A picture should never appear in your copy. Transcribe the listing exactly from its first line through the line with "form an orthogonal", both ends included.

● ● ●

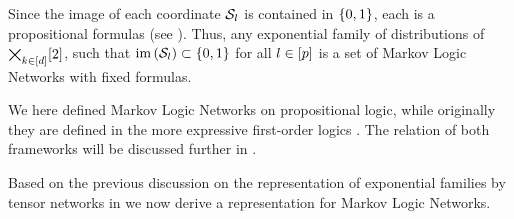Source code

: Since the image of each coordinate $\mathcal{S}_{l}$ is contained in $\{0,1\}$, each is a propositional formulas (see ).
Thus, any exponential family of distributions of $\bigtimes_{k\in[d]}[2]$, such that $\mathrm{im}\left(\mathcal{S}_{l}\right)\subset\{0,1\}$ for all $l\in[p]$ is a set of Markov Logic Networks with fixed formulas.

\begin{remark}
    We here defined Markov Logic Networks on propositional logic, while originally they are defined in the more expressive first-order logics \cite{richardson_markov_2006}.
    The relation of both frameworks will be discussed further in .
\end{remark}




Based on the previous discussion on the representation of exponential families by tensor networks in  we now derive a representation for Markov Logic Networks.



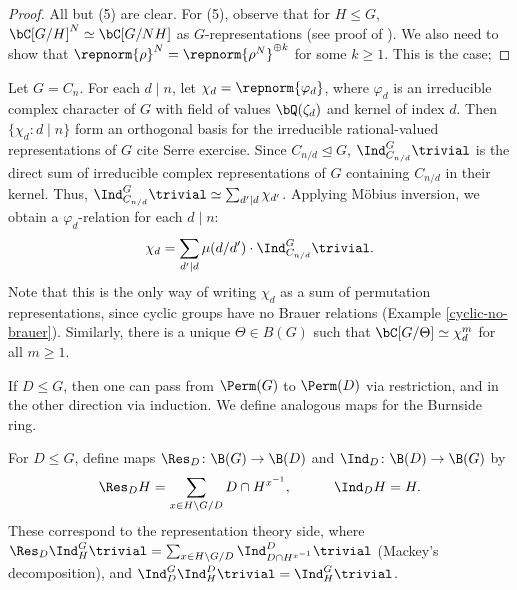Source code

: \begin{proof}
    All but (5) are clear. For (5), observe that for $H \leq G$, $\bC[G / H]^N \simeq \bC[G / NH]$ as $G$-representations (see proof of \cite[Theorem 2.8]{reg-const}). We also need to show that $\repnorm{\rho}^N = \repnorm{\rho^N}^{\oplus k}$ for some $k \geq 1$. This is the case; 
\end{proof}


\begin{example}\label{cyclic-relns}
    Let $G = C_n$. For each $d \mid n$, let $\chi_d = \repnorm{\varphi_d}$, where $\varphi_d$ is an irreducible complex character of $G$ with field of values $\bQ(\zeta_d)$ and kernel of index $d$.
    Then $\{ \chi_d \colon d\mid n \}$ form an orthogonal basis for the irreducible rational-valued representations of $G$ {\color{red} cite Serre exercise}. Since $C_{n / d} \trianglelefteq G$, $\Ind_{C_{n/ d}}^G \trivial$ is the direct sum of irreducible complex representations of $G$ containing $C_{n / d}$ in their kernel. Thus, $\Ind_{C_{n/ d}}^G \trivial \simeq \sum_{d' \mid d} \chi_{d'}$. Applying M\"{o}bius inversion, we obtain a $\varphi_d$-relation for each $d \mid n$:
    \[ \chi_d = \sum_{d' \mid d} \mu(d / d') \cdot \Ind_{C_{n/ d}}^G \trivial. \]
    Note that this is the only way of writing $\chi_d$ as a sum of permutation representations, since cyclic groups have no Brauer relations (Example \ref{cyclic-no-brauer}). Similarly, there is a unique $\Theta \in B(G)$ such that $\bC[G / \Theta] \simeq \chi_d^{m}$ for all $m \geq 1$.
    \end{example}

If $D \leq G$, then one can pass from $\Perm(G)$ to $\Perm(D)$ via restriction, and in the other direction via induction. We define analogous maps for the Burnside ring.    

\begin{defn}
    For $D \leq G$, define maps $\Res_D \colon \B(G) \to \B(D)$ and $\Ind_D \colon \B(D) \to \B(G)$ by
    \[  \Res_D H = \sum_{x \in H \backslash G / D} D \cap H^{x^{-1}}, \qquad \quad \Ind_D H = H. \]
    These correspond to the representation theory side, where $\Res_D \Ind_{H}^G \trivial = \sum_{x \in H \backslash G / D} \Ind_{D \cap H^{x^{-1}}}^D \trivial$ (Mackey's decomposition), and $\Ind_{D}^G\Ind_{H}^D \trivial = \Ind_{H}^G \trivial$.
\end{defn}
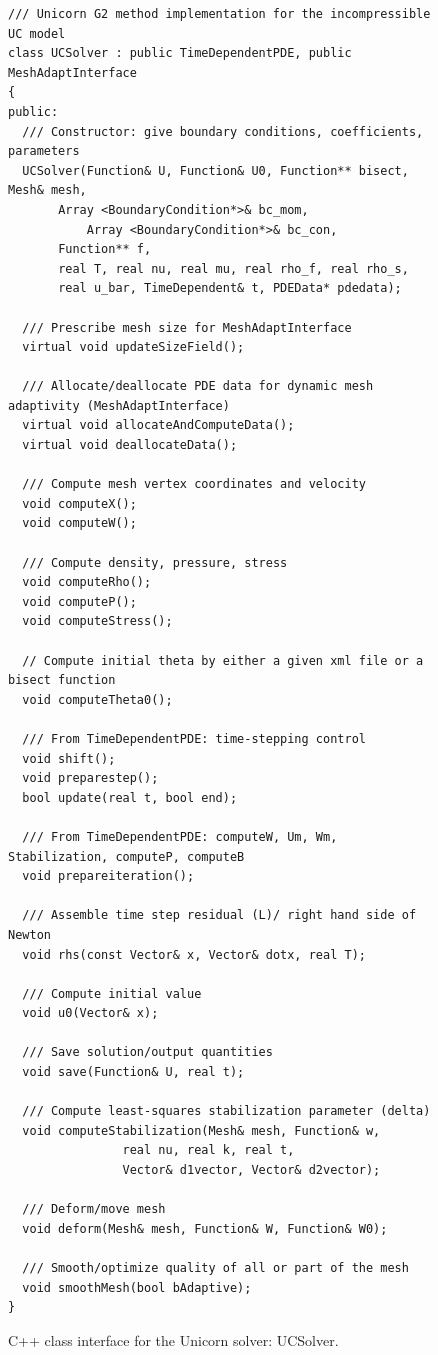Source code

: \begin{figure}[!h]
\begin{lstlisting}
/// Unicorn G2 method implementation for the incompressible UC model
class UCSolver : public TimeDependentPDE, public MeshAdaptInterface
{
public:
  /// Constructor: give boundary conditions, coefficients, parameters
  UCSolver(Function& U, Function& U0, Function** bisect, Mesh& mesh,
	   Array <BoundaryCondition*>& bc_mom,
           Array <BoundaryCondition*>& bc_con,
	   Function** f,
	   real T, real nu, real mu, real rho_f, real rho_s,
	   real u_bar, TimeDependent& t, PDEData* pdedata);

  /// Prescribe mesh size for MeshAdaptInterface
  virtual void updateSizeField();

  /// Allocate/deallocate PDE data for dynamic mesh adaptivity (MeshAdaptInterface)
  virtual void allocateAndComputeData();
  virtual void deallocateData();

  /// Compute mesh vertex coordinates and velocity
  void computeX();
  void computeW();

  /// Compute density, pressure, stress
  void computeRho();
  void computeP();
  void computeStress();

  // Compute initial theta by either a given xml file or a bisect function
  void computeTheta0();

  /// From TimeDependentPDE: time-stepping control
  void shift();
  void preparestep();
  bool update(real t, bool end);

  /// From TimeDependentPDE: computeW, Um, Wm, Stabilization, computeP, computeB
  void prepareiteration();

  /// Assemble time step residual (L)/ right hand side of Newton
  void rhs(const Vector& x, Vector& dotx, real T);

  /// Compute initial value
  void u0(Vector& x);

  /// Save solution/output quantities
  void save(Function& U, real t);

  /// Compute least-squares stabilization parameter (delta)
  void computeStabilization(Mesh& mesh, Function& w,
			    real nu, real k, real t,
			    Vector& d1vector, Vector& d2vector);

  /// Deform/move mesh
  void deform(Mesh& mesh, Function& W, Function& W0);

  /// Smooth/optimize quality of all or part of the mesh
  void smoothMesh(bool bAdaptive);
}

\end{lstlisting}
\caption{
C++ class interface for the Unicorn solver: UCSolver.
}
\label{code:UCSolver}
\end{figure}



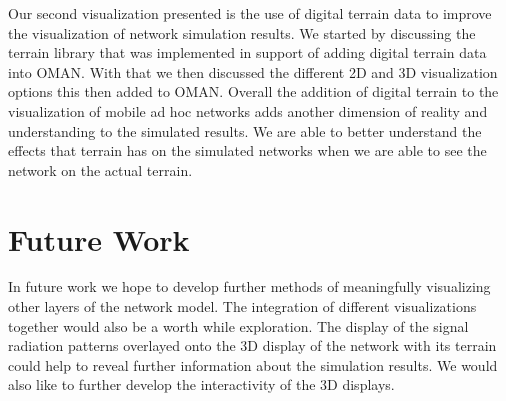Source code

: Our second visualization presented is the use of digital terrain data to improve the visualization of network simulation results.  We started by discussing the terrain library that was implemented in support of adding digital terrain data into OMAN.  With that we then discussed the different 2D and 3D visualization options this then added to OMAN.  Overall the addition of digital terrain to the visualization of mobile ad hoc networks adds another dimension of reality and understanding to the simulated results.  We are able to better understand the effects that terrain has on the simulated networks when we are able to see the network on the actual terrain.

\section{Future Work}
In future work we hope to develop further methods of meaningfully visualizing other layers of the network model.  The integration of different visualizations together would also be a worth while exploration.  The display of the signal radiation patterns overlayed onto the 3D display of the network with its terrain could help to reveal further information about the simulation results.  We would also like to further develop the interactivity of the 3D displays.

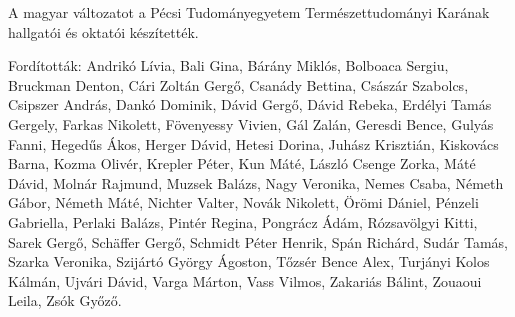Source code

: {
A magyar változatot a Pécsi Tudományegyetem Természettudományi Karának hallgatói és oktatói készítették.

Fordították: Andrikó Lívia, Bali Gina, Bárány Miklós, Bolboaca Sergiu, Bruckman Denton,
Cári Zoltán Gergő, Csanády Bettina, Császár Szabolcs, Csipszer András, Dankó Dominik, Dávid Gergő, Dávid Rebeka, Erdélyi Tamás Gergely,
Farkas Nikolett, Fövenyessy Vivien, Gál Zalán, Geresdi Bence, Gulyás Fanni,
Hegedűs Ákos, Herger Dávid, Hetesi Dorina,
Juhász Krisztián, Kiskovács Barna, Kozma Olivér, Krepler Péter, Kun Máté,
László Csenge Zorka, Máté Dávid, Molnár Rajmund, Muzsek Balázs,
Nagy Veronika, Nemes Csaba, Németh Gábor, Németh Máté, Nichter Valter, Novák Nikolett,
Örömi Dániel,
Pénzeli Gabriella, Perlaki Balázs, Pintér Regina, Pongrácz Ádám,
Rózsavölgyi Kitti,
Sarek Gergő, Schäffer Gergő, Schmidt Péter Henrik, Spán Richárd, Sudár Tamás,
Szarka Veronika, Szijártó György Ágoston,
Tőzsér Bence Alex, Turjányi Kolos Kálmán, Ujvári Dávid,
Varga Márton, Vass Vilmos, Zakariás Bálint, Zouaoui Leila, Zsók Győző.
}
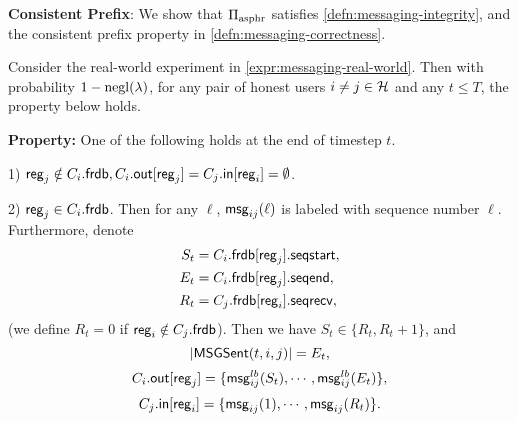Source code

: \textbf{Consistent Prefix}: We show that $\Pi_{\text{asphr}}$ satisfies \cref{defn:messaging-integrity}, and the consistent prefix property in \cref{defn:messaging-correctness}.
\begin{lemma}
\label{lem:messaging-correctness-main}
Consider the real-world experiment in \cref{expr:messaging-real-world}. Then with probability $1 - \operatorname{negl}(\lambda)$, for any pair of honest users $i \neq j \in \mathcal{H}$ and any $t \leq T$, the property below holds.

\textbf{Property: }One of the following holds at the end of timestep $t$.

1) $\mathsf{reg}_j \notin C_i.\mathsf{frdb}, C_i.\mathsf{out}[\mathsf{reg}_j] = C_j.\mathsf{in}[\mathsf{reg}_i] = \emptyset$.

2) $\mathsf{reg}_j \in C_i.\mathsf{frdb}$. Then  for any $\ell$, $\mathsf{msg}_{ij}(\ell)$ is labeled with sequence number $\ell$. Furthermore, denote
\begin{align*}
S_t &= C_i.\mathsf{frdb}[\mathsf{reg}_j].\mathsf{seqstart}, \\
E_t &= C_i.\mathsf{frdb}[\mathsf{reg}_j].\mathsf{seqend}, \\
R_t &= C_j.\mathsf{frdb}[\mathsf{reg}_i].\mathsf{seqrecv},
\end{align*}
(we define $R_t = 0$ if $\mathsf{reg}_i \notin C_j.\mathsf{frdb}$). Then we have $S_t \in \{R_t, R_t + 1\}$, and
$$\left| \mathsf{MSGSent}(t, i, j) \right| = E_t,$$
$$C_i.\mathsf{out}[\mathsf{reg}_j] = \{\mathsf{msg}^{lb}_{ij}(S_t), \cdots, \mathsf{msg}^{lb}_{ij}(E_t)\},$$
$$C_j.\mathsf{in}[\mathsf{reg}_i] = \{\mathsf{msg}_{ij}(1), \cdots, \mathsf{msg}_{ij}(R_t)\}.$$
\end{lemma}
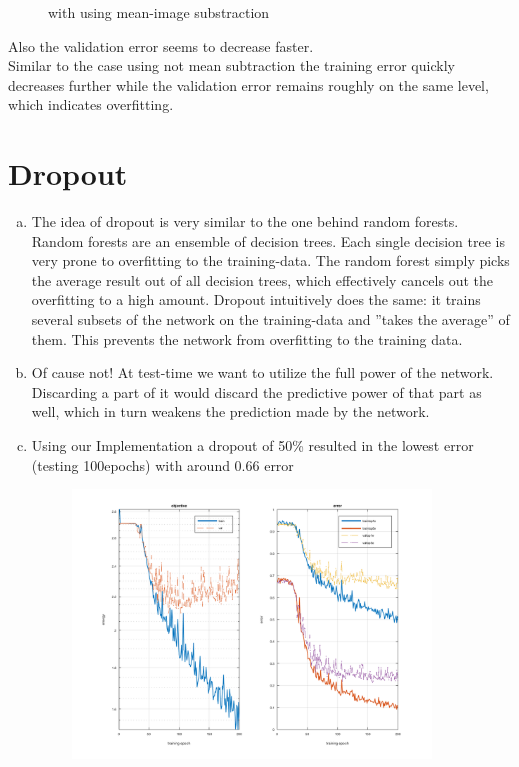 \documentclass[12pt]{article}
\begin{document}
\begin{enumerate}[a)]
\begin{figure}[H]
                \caption{with using mean-image substraction}
        \end{figure}
        Also the validation error seems to decrease faster.\\
        Similar to the case using not mean subtraction the training error quickly decreases further while the validation error remains roughly on the same level, which indicates overfitting.
\end{enumerate}


\newpage
\section{Dropout}

\begin{enumerate}[a)]
    \item 
        The idea of dropout is very similar to the one behind random forests. Random forests are an ensemble of decision trees. Each single decision tree is very prone to overfitting to the training-data. The random forest simply picks the average result out of all decision trees, which effectively cancels out the overfitting to a high amount. Dropout intuitively does the same: it trains several subsets of the network on the training-data and ''takes the average'' of them. This prevents the network from overfitting to the training data.
    \item
        Of cause not! At test-time we want to utilize the full power of the network. Discarding a part of it would discard the predictive power of that part as well, which in turn weakens the prediction made by the network.
    \item
        Using our Implementation a dropout of 50\% resulted in the lowest error (testing 100epochs) with around 0.66 error 
        \begin{figure}[H]
            \centering
                \includegraphics[width=0.9\textwidth]{Plots/3_50_200.png}

\end{figure}
\end{enumerate}
\end{document}
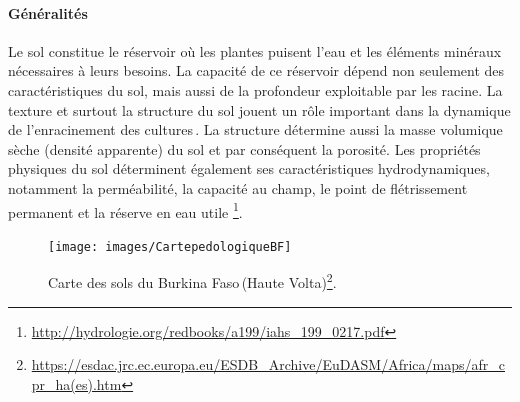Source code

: \documentclass[a4paper,11pt]{article}
\begin{document}
\paragraph{Généralités}

Le sol constitue le réservoir où les plantes puisent l’eau et les
éléments minéraux nécessaires à leurs besoins. La capacité de ce
réservoir dépend non seulement des caractéristiques du sol, mais aussi
de la profondeur exploitable par les racine. La texture et surtout la
structure du sol jouent un rôle important dans la dynamique de
l’enracinement des cultures\,\cite{Chopart_1980}. La structure détermine
aussi la masse volumique sèche (densité apparente) du sol et par
conséquent la porosité. Les propriétés physiques du sol déterminent
également ses caractéristiques hydrodynamiques, notamment la
perméabilité, la capacité au champ, le point de flétrissement
permanent et la réserve en eau utile
\footnote{\url{http://hydrologie.org/redbooks/a199/iahs_199_0217.pdf}}.


\begin{figure}%
  \begin{center}
   \texttt{[image: images/CartepedologiqueBF]}
  \end{center}
  \caption{Carte des sols du Burkina Faso\,(Haute Volta)\protect\footnote{\protect\url{https://esdac.jrc.ec.europa.eu/ESDB_Archive/EuDASM/Africa/maps/afr_cpr_ha(es).htm}}.}
\end{figure}
\end{document}

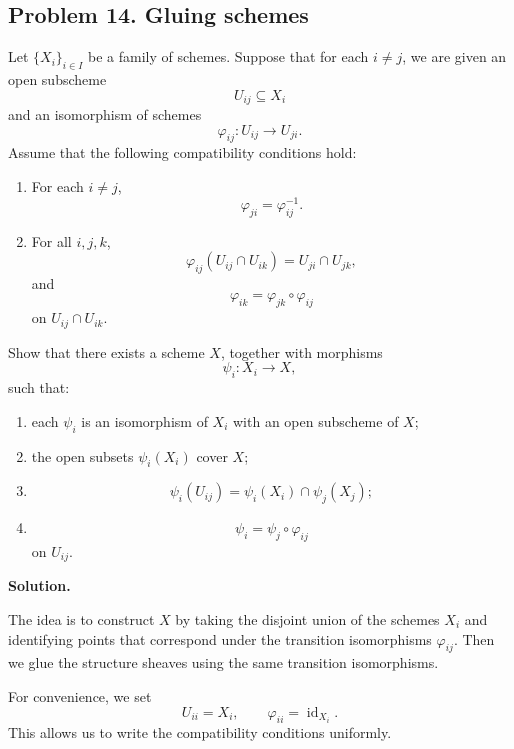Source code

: 
\subsection*{Problem 14. Gluing schemes}

Let \(\{X_i\}_{i\in I}\) be a family of schemes. Suppose that for each \(i\neq j\), we are given an open subscheme
\[
U_{ij}\subseteq X_i
\]
and an isomorphism of schemes
\[
\varphi_{ij}:U_{ij}\to U_{ji}.
\]
Assume that the following compatibility conditions hold:

\begin{enumerate}[label=\textup{(\arabic*)}]
	\item For each \(i\neq j\),
	\[
	\varphi_{ji}=\varphi_{ij}^{-1}.
	\]
	
	\item For all \(i,j,k\),
	\[
	\varphi_{ij}(U_{ij}\cap U_{ik})
	=
	U_{ji}\cap U_{jk},
	\]
	and
	\[
	\varphi_{ik}
	=
	\varphi_{jk}\circ \varphi_{ij}
	\]
	on \(U_{ij}\cap U_{ik}\).
\end{enumerate}

Show that there exists a scheme \(X\), together with morphisms
\[
\psi_i:X_i\to X,
\]
such that:

\begin{enumerate}[label=\textup{(\arabic*)}]
	\item each \(\psi_i\) is an isomorphism of \(X_i\) with an open subscheme of \(X\);
	
	\item the open subsets \(\psi_i(X_i)\) cover \(X\);
	
	\item
	\[
	\psi_i(U_{ij})
	=
	\psi_i(X_i)\cap \psi_j(X_j);
	\]
	
	\item
	\[
	\psi_i
	=
	\psi_j\circ \varphi_{ij}
	\]
	on \(U_{ij}\).
\end{enumerate}

\textbf{Solution.}

The idea is to construct \(X\) by taking the disjoint union of the schemes \(X_i\) and identifying points that correspond under the transition isomorphisms \(\varphi_{ij}\). Then we glue the structure sheaves using the same transition isomorphisms.

For convenience, we set
\[
U_{ii}=X_i,
\qquad
\varphi_{ii}=\operatorname{id}_{X_i}.
\]
This allows us to write the compatibility conditions uniformly.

● ● ●

**EXPECTED ANSWER:**
Source code

: Since the image of each coordinate $\mathcal{S}_{l}$ is contained in $\{0,1\}$, each is a propositional formulas (see ).
Thus, any exponential family of distributions of $\bigtimes_{k\in[d]}[2]$, such that $\mathrm{im}\left(\mathcal{S}_{l}\right)\subset\{0,1\}$ for all $l\in[p]$ is a set of Markov Logic Networks with fixed formulas.

\begin{remark}
    We here defined Markov Logic Networks on propositional logic, while originally they are defined in the more expressive first-order logics \cite{richardson_markov_2006}.
    The relation of both frameworks will be discussed further in .
\end{remark}




Based on the previous discussion on the representation of exponential families by tensor networks in  we now derive a representation for Markov Logic Networks.



Source code

: \begin{proof}
    All but (5) are clear. For (5), observe that for $H \leq G$, $\bC[G / H]^N \simeq \bC[G / NH]$ as $G$-representations (see proof of \cite[Theorem 2.8]{reg-const}). We also need to show that $\repnorm{\rho}^N = \repnorm{\rho^N}^{\oplus k}$ for some $k \geq 1$. This is the case; 
\end{proof}


\begin{example}\label{cyclic-relns}
    Let $G = C_n$. For each $d \mid n$, let $\chi_d = \repnorm{\varphi_d}$, where $\varphi_d$ is an irreducible complex character of $G$ with field of values $\bQ(\zeta_d)$ and kernel of index $d$.
    Then $\{ \chi_d \colon d\mid n \}$ form an orthogonal basis for the irreducible rational-valued representations of $G$ {\color{red} cite Serre exercise}. Since $C_{n / d} \trianglelefteq G$, $\Ind_{C_{n/ d}}^G \trivial$ is the direct sum of irreducible complex representations of $G$ containing $C_{n / d}$ in their kernel. Thus, $\Ind_{C_{n/ d}}^G \trivial \simeq \sum_{d' \mid d} \chi_{d'}$. Applying M\"{o}bius inversion, we obtain a $\varphi_d$-relation for each $d \mid n$:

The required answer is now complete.